On February 15, 1979, Chinese paramount leader Deng Xiaoping publicly announced China’s intention to strike back at the Vietnamese invasion of Cambodia. At dawn on the morning of February 17, the Chinese People’s Liberation Army launched a “punitive” expedition against Vietnam, attacking at numerous points along the 480-mile Sino-Vietnamese border after a massive artillery and rocket barrage.
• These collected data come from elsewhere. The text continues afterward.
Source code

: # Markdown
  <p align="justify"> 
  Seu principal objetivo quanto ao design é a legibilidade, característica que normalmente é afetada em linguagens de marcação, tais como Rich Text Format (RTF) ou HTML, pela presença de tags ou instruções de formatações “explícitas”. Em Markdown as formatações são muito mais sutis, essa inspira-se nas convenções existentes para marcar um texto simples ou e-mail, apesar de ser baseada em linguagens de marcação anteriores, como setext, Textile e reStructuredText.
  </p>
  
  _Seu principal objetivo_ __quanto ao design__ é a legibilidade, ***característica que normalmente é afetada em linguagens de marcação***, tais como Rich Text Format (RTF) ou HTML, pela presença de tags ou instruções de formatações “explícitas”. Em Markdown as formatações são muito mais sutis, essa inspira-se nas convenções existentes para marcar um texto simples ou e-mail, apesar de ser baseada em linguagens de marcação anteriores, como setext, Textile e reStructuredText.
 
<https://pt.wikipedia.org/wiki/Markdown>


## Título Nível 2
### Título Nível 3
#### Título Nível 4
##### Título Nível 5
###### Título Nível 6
The overall commander of the PLA forces was General Xu Shiyou, a member of the Politburo and a longtime supporter of Deng Xiaoping. Xu’s deputy, General Yang Dezhi, was in tactical control of the operations. Yang also had been the deputy commander of Chinese troops during the Korean War, during which he had developed the tactics of infiltration and envelopment followed by mass attacks. Yang was chosen to take tactical control due to the similarity of the terrain in northern Vietnam to that in Korea.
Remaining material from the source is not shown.